Deployment information.

1 Development workflows

1.1 Start project

Using the power of cookiecutter, this single command provides a pretty solid starting point for any new project.

cookiecutter gh:eliavw/cookiecutter-datascience

1.2 git

Version control goes without saying. For the local repository, do;

git init
git add .
git commit -m "First commit"

For the remote repository, do;

git remote add origin git@github.com:eliavw/also_anomaly_detector.git
git remote -v
git push origin master

And that's it for git.

One-liners

We can summarize the above procedure in two one-liners, should you really care about doing this fast.

git init; git add .; git commit -m "First commit";

and

git remote add origin git@github.com:eliavw/also_anomaly_detector.git; git remote -v; git push origin master

1.3 Conda Environments

Introduction

This cookiecutter is set up for optimal use with conda, for local dependency managment. The takeaway is this; for local dependency managment, we rely on conda and nothing else.

Note that this has nothing to do with remote dependency managment. This is what you need to take care of when preparing a release of your code which goes via PyPi or alternatives. We treat that as an independent problem. Mixing remote and local dependency managment tends to add complexity instead of removing it.

Workflow

To create our default environment, do:

conda env create -f dependencies-deploy.yaml -n also_anomaly_detector

To additionally add the packages which are relevant for the development phase, do:

conda activate also_anomaly_detector
conda env update -n also_anomaly_detector -f dependencies-develop.yaml

Jupyterlab

To add your isolated python installation (i.e., the one in your new conda environment) to the list of "kernels" found by Jupyter, execute the following.

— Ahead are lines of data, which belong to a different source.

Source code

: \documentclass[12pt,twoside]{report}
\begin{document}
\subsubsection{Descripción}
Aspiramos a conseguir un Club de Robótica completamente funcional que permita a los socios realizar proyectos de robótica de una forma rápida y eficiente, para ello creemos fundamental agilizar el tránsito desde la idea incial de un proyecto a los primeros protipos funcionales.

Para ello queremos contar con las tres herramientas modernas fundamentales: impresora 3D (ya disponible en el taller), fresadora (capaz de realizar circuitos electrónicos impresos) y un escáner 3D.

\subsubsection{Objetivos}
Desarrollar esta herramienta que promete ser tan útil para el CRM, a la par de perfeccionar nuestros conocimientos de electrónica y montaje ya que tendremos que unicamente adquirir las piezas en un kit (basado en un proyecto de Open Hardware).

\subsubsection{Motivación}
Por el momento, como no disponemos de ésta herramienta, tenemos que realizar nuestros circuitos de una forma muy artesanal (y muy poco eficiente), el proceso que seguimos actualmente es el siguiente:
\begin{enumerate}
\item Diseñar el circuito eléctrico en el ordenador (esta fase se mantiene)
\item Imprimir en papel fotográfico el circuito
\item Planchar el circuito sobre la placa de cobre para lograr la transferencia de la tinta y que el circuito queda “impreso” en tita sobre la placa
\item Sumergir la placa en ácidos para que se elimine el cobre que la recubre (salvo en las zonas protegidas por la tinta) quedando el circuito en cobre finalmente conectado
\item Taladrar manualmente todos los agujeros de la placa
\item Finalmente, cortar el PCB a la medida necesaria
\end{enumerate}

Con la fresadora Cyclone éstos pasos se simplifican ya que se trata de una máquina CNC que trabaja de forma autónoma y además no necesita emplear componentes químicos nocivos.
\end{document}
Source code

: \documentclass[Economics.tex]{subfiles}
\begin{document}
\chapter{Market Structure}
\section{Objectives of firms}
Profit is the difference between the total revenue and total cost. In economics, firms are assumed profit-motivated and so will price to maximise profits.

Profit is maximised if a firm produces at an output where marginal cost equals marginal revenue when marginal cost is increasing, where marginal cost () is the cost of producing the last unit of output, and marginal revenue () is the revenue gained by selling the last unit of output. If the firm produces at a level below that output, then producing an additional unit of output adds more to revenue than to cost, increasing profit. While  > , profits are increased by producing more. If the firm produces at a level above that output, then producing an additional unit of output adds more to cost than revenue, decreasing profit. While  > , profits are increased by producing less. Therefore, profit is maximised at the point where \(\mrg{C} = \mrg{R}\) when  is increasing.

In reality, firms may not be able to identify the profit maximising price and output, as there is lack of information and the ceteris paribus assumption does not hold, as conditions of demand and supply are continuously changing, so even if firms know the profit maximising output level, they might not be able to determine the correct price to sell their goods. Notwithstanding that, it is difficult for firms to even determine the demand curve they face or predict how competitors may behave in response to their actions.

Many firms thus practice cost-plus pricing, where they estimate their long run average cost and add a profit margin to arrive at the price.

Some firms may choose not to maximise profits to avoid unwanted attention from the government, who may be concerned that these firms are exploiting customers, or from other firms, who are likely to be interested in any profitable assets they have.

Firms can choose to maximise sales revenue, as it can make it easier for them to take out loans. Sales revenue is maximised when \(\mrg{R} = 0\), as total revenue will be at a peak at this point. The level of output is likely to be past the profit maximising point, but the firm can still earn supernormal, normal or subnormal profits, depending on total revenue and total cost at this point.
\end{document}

conda activate also_anomaly_detector
python -m ipykernel install --user --name also_anomaly_detector --display-name "also_anomaly_detector"

1.4 Local Installation

One fundamental assumption is the following;

All code in this repository belongs to one of the two following categories: source code or executable scripts.

  • Code in src is considered source code. It composes a Python package.
  • Code in scripts or note acts as standalone scripts.

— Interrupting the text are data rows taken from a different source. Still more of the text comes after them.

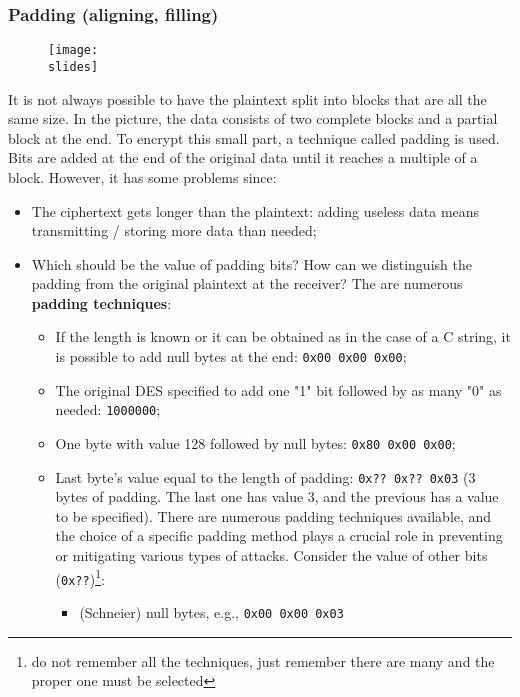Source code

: \subsubsection*{Padding (aligning, filling)}
\begin{figure}[H]
    \centering
    \texttt{[image: \\slides]}
\end{figure}
It is not always possible to have the plaintext split into blocks that are all the same size. In the picture, the data consists of two complete blocks and a partial block at the end. To encrypt this small part, a technique called padding is used. Bits are added at the end of the original data until it reaches a multiple of a block.
However, it has some problems since:
\begin{itemize}
    \item The ciphertext gets longer than the plaintext: adding useless data means transmitting / storing more data
          than needed;
    \item Which should be the value of padding bits? How can we distinguish the padding from the original
          plaintext at the receiver?
          The are numerous \textbf{padding techniques}:
          \begin{itemize}
              \item If the length is known or it can be obtained as in the case of a C string, it is possible to add null bytes
                    at the end: \texttt{0x00 0x00 0x00};
              \item The original DES specified to add one "1" bit followed by as many "0" as needed: \texttt{1000000};
              \item One byte with value 128 followed by null bytes: \texttt{0x80 0x00 0x00};
              \item Last byte's value equal to the length of padding: \texttt{0x?? 0x?? 0x03} (3 bytes of padding. The last one
                    has value 3, and the previous has a value to be specified).
                    There are numerous padding techniques available, and the choice of a specific padding method plays a crucial role in preventing or mitigating various types of attacks.
                    Consider the value of other bits (\texttt{0x??})\footnote{do not remember all the techniques, just remember there
                        are many and the proper one must be selected}:
                    \begin{itemize}
                        \item (Schneier) null bytes, e.g., \texttt{0x00 0x00 0x03}

\end{itemize}
\end{itemize}
\end{itemize}
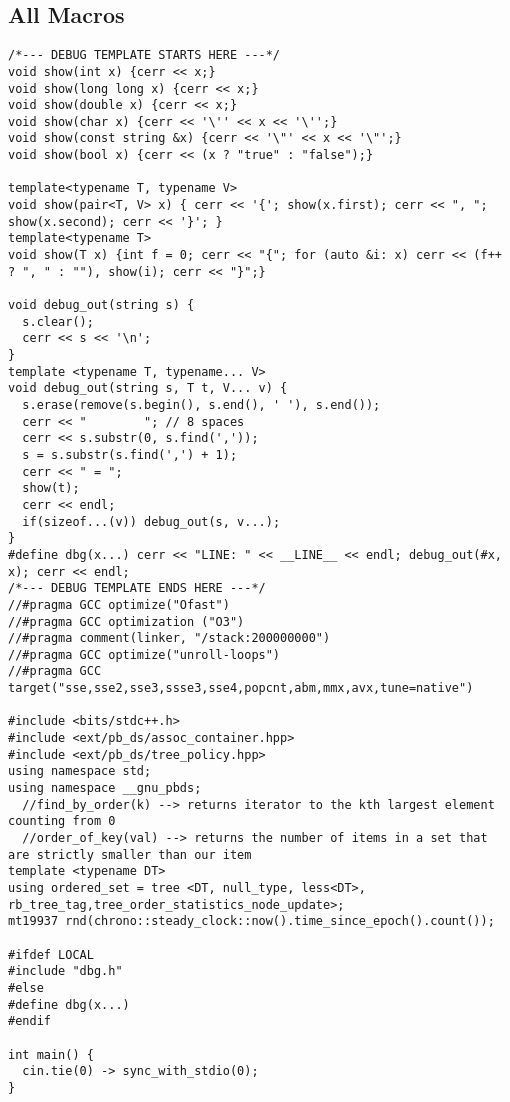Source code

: \documentclass[FSZ,a4paper,onesided]{article}
\begin{document}
\begin{multicols*}{\COLS}
\tableofcontents
\newpage
{}


\section{All Macros}
\begin{lstlisting}
/*--- DEBUG TEMPLATE STARTS HERE ---*/
void show(int x) {cerr << x;}
void show(long long x) {cerr << x;}
void show(double x) {cerr << x;}
void show(char x) {cerr << '\'' << x << '\'';}
void show(const string &x) {cerr << '\"' << x << '\"';}
void show(bool x) {cerr << (x ? "true" : "false");}

template<typename T, typename V>
void show(pair<T, V> x) { cerr << '{'; show(x.first); cerr << ", "; show(x.second); cerr << '}'; }
template<typename T>
void show(T x) {int f = 0; cerr << "{"; for (auto &i: x) cerr << (f++ ? ", " : ""), show(i); cerr << "}";}

void debug_out(string s) {
  s.clear();
  cerr << s << '\n';
}
template <typename T, typename... V>
void debug_out(string s, T t, V... v) {
  s.erase(remove(s.begin(), s.end(), ' '), s.end());
  cerr << "        "; // 8 spaces
  cerr << s.substr(0, s.find(','));
  s = s.substr(s.find(',') + 1);
  cerr << " = ";
  show(t);
  cerr << endl;
  if(sizeof...(v)) debug_out(s, v...);
}
#define dbg(x...) cerr << "LINE: " << __LINE__ << endl; debug_out(#x, x); cerr << endl; 
/*--- DEBUG TEMPLATE ENDS HERE ---*/
//#pragma GCC optimize("Ofast")
//#pragma GCC optimization ("O3")
//#pragma comment(linker, "/stack:200000000")
//#pragma GCC optimize("unroll-loops")
//#pragma GCC target("sse,sse2,sse3,ssse3,sse4,popcnt,abm,mmx,avx,tune=native")

#include <bits/stdc++.h>
#include <ext/pb_ds/assoc_container.hpp>
#include <ext/pb_ds/tree_policy.hpp>
using namespace std;
using namespace __gnu_pbds;
  //find_by_order(k) --> returns iterator to the kth largest element counting from 0
  //order_of_key(val) --> returns the number of items in a set that are strictly smaller than our item
template <typename DT> 
using ordered_set = tree <DT, null_type, less<DT>, rb_tree_tag,tree_order_statistics_node_update>;
mt19937 rnd(chrono::steady_clock::now().time_since_epoch().count());

#ifdef LOCAL
#include "dbg.h"
#else
#define dbg(x...)
#endif

int main() {
  cin.tie(0) -> sync_with_stdio(0);
}
\end{lstlisting}

\end{multicols*}
\end{document}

This means that even our own code has to be installed before we are able to use it. This seems a bit tedious but has some important advantages too:

  1. Our scripts will consider our own algorithm(s) and external competitors both as packages to be imported. Putting these on equal footing enforces code quality (e.g., modularity, API-design, ...) and reproducibility.
  2. If we build it like a package from the start on our local machine, the transition to an actual publishable package will be a lot smoother afterwards. In other words, we will try to get it right from the start.

Installation instructions

To install, activate the conda environment and execute this line of code.

python setup.py develop # or `install`

What is the difference between develop or install? When you install the package with the develop flag, symlinks are created from your code to the python installation. That means that every time you change something in your codebase, the installed package in your python environment will also change. Typically, this is what you would want: to see your changes reflected immediately.

The install option just copies your code as it is at time of installation and install the package in the python environment. This mimics what a third party would do.

1.5 CI (Travis)

Do not allow yourself to proceed without at least accumulating some tests. Therefore, we've set out to intigrate CI (i.e. Travis) right from the start.

Follow these steps:

  1. Go to the Travis page of this repo.
  2. See if it ran.

Note: The tests depend on our local dependency managment. Why? Because we have full control of the Travis servers running our tests. Therefore, we can simply treat it as a computer we control. We only need to fall back on remote dependency managment if other people need to get our code up and running, without our intervention.

2 Distribution workflows

This part is about publishing your project on PyPi.

2.1 Pypi

Make your project publicly available on the Python Package Index, PyPi. To achieve this, we need remote dependency managment, since you want your software to run without forcing the users to recreate your conda environments. All dependencies have to be managed, automatically, during installation. To make this work, we need to do some extra work.

We follow the steps as outlined in the most basic (and official) PyPi tutorial.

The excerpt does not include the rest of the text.